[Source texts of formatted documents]
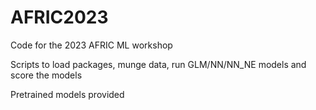 # AFRIC2023
Code for the 2023 AFRIC ML workshop

Scripts to load packages, munge data, run GLM/NN/NN_NE models and score the models

Pretrained models provided
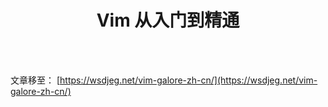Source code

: <div align='center'>
  <h1>Vim 从入门到精通</h1>
  <br /><br />
</div>

<!-- vim-markdown-toc GFM -->

<!-- vim-markdown-toc -->

文章移至： [https://wsdjeg.net/vim-galore-zh-cn/](https://wsdjeg.net/vim-galore-zh-cn/)

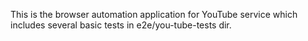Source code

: This is the browser automation application for YouTube service which includes several basic tests in e2e/you-tube-tests dir.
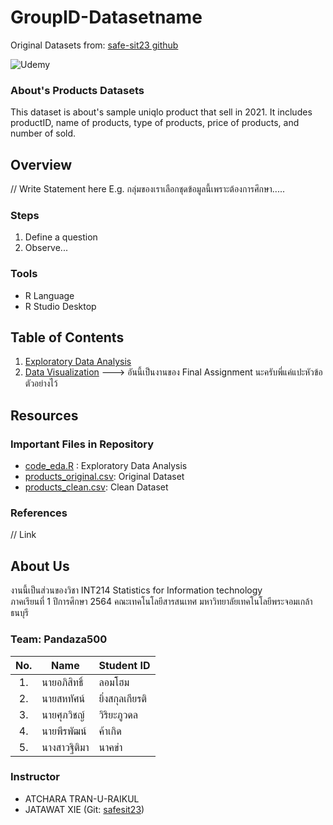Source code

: # GroupID-Datasetname

Original Datasets from: [safe-sit23 github](https://github.com/safesit23/INT214-Statistics/blob/main/datasets/products_original.csv)

![Udemy](https://miro.medium.com/max/724/1*HuQyl7_WMMzOfs8RIlQ-XA.png)

### About's Products Datasets

This dataset is about's sample uniqlo product that sell in 2021. It includes productID, name of products, type of products, price of products, and number of sold.

## Overview

// Write Statement here
E.g. กลุ่มของเราเลือกชุดข้อมูลนี้เพราะต้องการศึกษา.....

### Steps

1. Define a question
2. Observe...

### Tools

- R Language
- R Studio Desktop

## Table of Contents

1. [Exploratory Data Analysis](./01_explore.md)
2. [Data Visualization]() ---> อันนี้เป็นงานของ Final Assignment นะครับพี่แค่แปะหัวข้อตัวอย่างไว้

## Resources

### Important Files in Repository

- [code_eda.R](./code_eda.R) : Exploratory Data Analysis
- [products_original.csv](./products_original.csv): Original Dataset
- [products_clean.csv](./products_original.csv): Clean Dataset

### References

// Link

## About Us

งานนี้เป็นส่วนของวิชา INT214 Statistics for Information technology <br/> ภาคเรียนที่ 1 ปีการศึกษา 2564 คณะเทคโนโลยีสารสนเทศ มหาวิทยาลัยเทคโนโลยีพระจอมเกล้าธนบุรี

### Team: Pandaza500
| No. | Name              | Student ID   |
|:---:|-------------------|--------------|
|1.| นายอภิสิทธิ์ | ลอมโฮม | StudentID: 62130500133 |
|2.|นายสหทัศน์ | ยิ่งสกุลเกียรติ | StudentID: 63130500113 |
|3.| นายศุภวิชญ์ | วิริยะภูวดล | StudentID: 63130500111 |
|4.| นายพีรพัฒน์ | ค้าเกิด | StudentID: 63130500088 |
|5.| นางสาวฐิติมา | นาคขำ | StudentID: 63130500xxx |

### Instructor

- ATCHARA TRAN-U-RAIKUL
- JATAWAT XIE (Git: [safesit23](https://github.com/safesit23))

**Activity:** A verbatim copy of every record is required, with all pictures excluded.

**Task output:**
 # AFRIC2023
Code for the 2023 AFRIC ML workshop

Scripts to load packages, munge data, run GLM/NN/NN_NE models and score the models

Pretrained models provided
Source code

: <div align='center'>
  <h1>Vim 从入门到精通</h1>
  <br /><br />
</div>

<!-- vim-markdown-toc GFM -->

<!-- vim-markdown-toc -->

文章移至： [https://wsdjeg.net/vim-galore-zh-cn/](https://wsdjeg.net/vim-galore-zh-cn/)

Source code

: This is the browser automation application for YouTube service which includes several basic tests in e2e/you-tube-tests dir.
Source code

: # GroupID-Datasetname

Original Datasets from: [safe-sit23 github](https://github.com/safesit23/INT214-Statistics/blob/main/datasets/products_original.csv)

![Udemy](https://miro.medium.com/max/724/1*HuQyl7_WMMzOfs8RIlQ-XA.png)

### About's Products Datasets

This dataset is about's sample uniqlo product that sell in 2021. It includes productID, name of products, type of products, price of products, and number of sold.

## Overview

// Write Statement here
E.g. กลุ่มของเราเลือกชุดข้อมูลนี้เพราะต้องการศึกษา.....

### Steps

1. Define a question
2. Observe...

### Tools

- R Language
- R Studio Desktop

## Table of Contents

1. [Exploratory Data Analysis](./01_explore.md)
2. [Data Visualization]() ---> อันนี้เป็นงานของ Final Assignment นะครับพี่แค่แปะหัวข้อตัวอย่างไว้

## Resources

### Important Files in Repository

- [code_eda.R](./code_eda.R) : Exploratory Data Analysis
- [products_original.csv](./products_original.csv): Original Dataset
- [products_clean.csv](./products_original.csv): Clean Dataset

### References

// Link

## About Us

งานนี้เป็นส่วนของวิชา INT214 Statistics for Information technology <br/> ภาคเรียนที่ 1 ปีการศึกษา 2564 คณะเทคโนโลยีสารสนเทศ มหาวิทยาลัยเทคโนโลยีพระจอมเกล้าธนบุรี

### Team: Pandaza500
| No. | Name              | Student ID   |
|:---:|-------------------|--------------|
|1.| นายอภิสิทธิ์ | ลอมโฮม | StudentID: 62130500133 |
|2.|นายสหทัศน์ | ยิ่งสกุลเกียรติ | StudentID: 63130500113 |
|3.| นายศุภวิชญ์ | วิริยะภูวดล | StudentID: 63130500111 |
|4.| นายพีรพัฒน์ | ค้าเกิด | StudentID: 63130500088 |
|5.| นางสาวฐิติมา | นาคขำ | StudentID: 63130500xxx |

### Instructor

- ATCHARA TRAN-U-RAIKUL
- JATAWAT XIE (Git: [safesit23](https://github.com/safesit23))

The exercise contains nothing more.